[Collection entries]
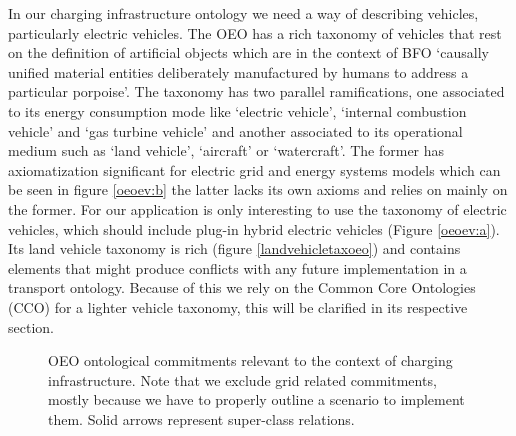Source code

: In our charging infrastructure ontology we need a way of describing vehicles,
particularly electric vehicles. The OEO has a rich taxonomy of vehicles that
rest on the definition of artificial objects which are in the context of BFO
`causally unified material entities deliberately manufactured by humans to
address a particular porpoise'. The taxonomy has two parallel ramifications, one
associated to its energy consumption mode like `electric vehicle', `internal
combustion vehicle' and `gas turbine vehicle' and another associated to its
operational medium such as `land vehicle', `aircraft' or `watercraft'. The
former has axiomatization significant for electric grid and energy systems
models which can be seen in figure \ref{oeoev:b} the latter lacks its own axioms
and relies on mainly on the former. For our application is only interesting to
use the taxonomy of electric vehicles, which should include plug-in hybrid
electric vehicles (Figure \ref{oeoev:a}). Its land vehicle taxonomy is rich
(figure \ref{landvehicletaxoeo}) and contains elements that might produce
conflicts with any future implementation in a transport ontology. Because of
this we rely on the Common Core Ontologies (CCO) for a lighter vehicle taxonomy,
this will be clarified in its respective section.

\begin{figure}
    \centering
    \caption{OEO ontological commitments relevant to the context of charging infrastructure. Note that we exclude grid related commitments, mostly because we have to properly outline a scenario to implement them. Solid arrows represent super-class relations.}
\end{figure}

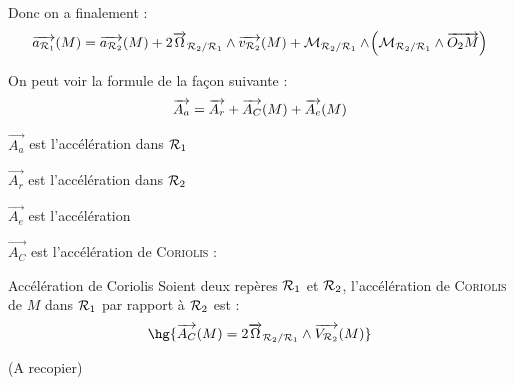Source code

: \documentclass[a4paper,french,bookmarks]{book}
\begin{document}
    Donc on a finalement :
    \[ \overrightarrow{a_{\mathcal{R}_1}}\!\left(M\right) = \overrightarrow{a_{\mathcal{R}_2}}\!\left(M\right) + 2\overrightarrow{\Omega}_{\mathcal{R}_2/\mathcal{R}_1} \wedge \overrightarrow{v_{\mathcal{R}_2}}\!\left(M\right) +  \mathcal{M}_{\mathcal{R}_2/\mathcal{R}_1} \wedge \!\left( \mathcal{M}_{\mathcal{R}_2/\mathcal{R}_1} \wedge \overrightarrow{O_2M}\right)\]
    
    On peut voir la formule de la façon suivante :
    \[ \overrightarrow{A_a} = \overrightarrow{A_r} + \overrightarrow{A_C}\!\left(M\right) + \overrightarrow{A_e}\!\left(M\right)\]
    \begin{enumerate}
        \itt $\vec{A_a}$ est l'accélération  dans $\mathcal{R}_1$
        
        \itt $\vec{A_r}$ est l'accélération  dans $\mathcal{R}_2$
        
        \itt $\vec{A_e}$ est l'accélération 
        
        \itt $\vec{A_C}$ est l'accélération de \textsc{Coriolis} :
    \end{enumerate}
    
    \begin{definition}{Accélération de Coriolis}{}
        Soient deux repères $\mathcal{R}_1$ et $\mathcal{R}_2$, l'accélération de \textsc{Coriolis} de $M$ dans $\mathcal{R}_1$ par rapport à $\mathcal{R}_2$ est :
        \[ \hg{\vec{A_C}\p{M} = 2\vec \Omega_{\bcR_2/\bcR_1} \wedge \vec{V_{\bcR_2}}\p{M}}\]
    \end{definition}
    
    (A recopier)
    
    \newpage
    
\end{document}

* * *

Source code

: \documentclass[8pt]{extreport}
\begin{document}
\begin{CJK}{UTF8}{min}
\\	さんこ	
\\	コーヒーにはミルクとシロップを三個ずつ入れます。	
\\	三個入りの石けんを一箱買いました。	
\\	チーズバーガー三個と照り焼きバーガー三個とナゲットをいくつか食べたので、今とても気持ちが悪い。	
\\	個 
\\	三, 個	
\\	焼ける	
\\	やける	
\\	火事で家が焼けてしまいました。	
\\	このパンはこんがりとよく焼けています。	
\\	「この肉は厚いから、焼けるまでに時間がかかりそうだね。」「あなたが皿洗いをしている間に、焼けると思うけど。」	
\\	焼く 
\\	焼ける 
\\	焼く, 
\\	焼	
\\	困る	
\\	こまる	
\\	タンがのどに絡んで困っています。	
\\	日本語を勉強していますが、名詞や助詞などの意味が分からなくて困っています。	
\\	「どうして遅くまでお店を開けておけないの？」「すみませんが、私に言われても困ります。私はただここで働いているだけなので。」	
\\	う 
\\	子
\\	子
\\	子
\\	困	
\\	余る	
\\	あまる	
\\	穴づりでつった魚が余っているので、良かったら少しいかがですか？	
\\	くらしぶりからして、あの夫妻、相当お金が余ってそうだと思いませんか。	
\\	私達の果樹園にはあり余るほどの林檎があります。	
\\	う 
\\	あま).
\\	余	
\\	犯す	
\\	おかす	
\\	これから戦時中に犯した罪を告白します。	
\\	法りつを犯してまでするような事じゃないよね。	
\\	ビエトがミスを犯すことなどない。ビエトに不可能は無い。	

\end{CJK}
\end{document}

> REQUIRED WORK
Copy out the lines above from the line containing "and relies on" through the line containing "Donc on a finalement", exactly, and keep the pictures out.

> YOUR SOLUTION
and relies on mainly on the former. For our application is only interesting to
use the taxonomy of electric vehicles, which should include plug-in hybrid
electric vehicles (Figure \ref{oeoev:a}). Its land vehicle taxonomy is rich
(figure \ref{landvehicletaxoeo}) and contains elements that might produce
conflicts with any future implementation in a transport ontology. Because of
this we rely on the Common Core Ontologies (CCO) for a lighter vehicle taxonomy,
this will be clarified in its respective section.

\begin{figure}
    \centering
    \caption{OEO ontological commitments relevant to the context of charging infrastructure. Note that we exclude grid related commitments, mostly because we have to properly outline a scenario to implement them. Solid arrows represent super-class relations.}
\end{figure}

Source code

: \documentclass[a4paper,french,bookmarks]{book}
\begin{document}
    Donc on a finalement :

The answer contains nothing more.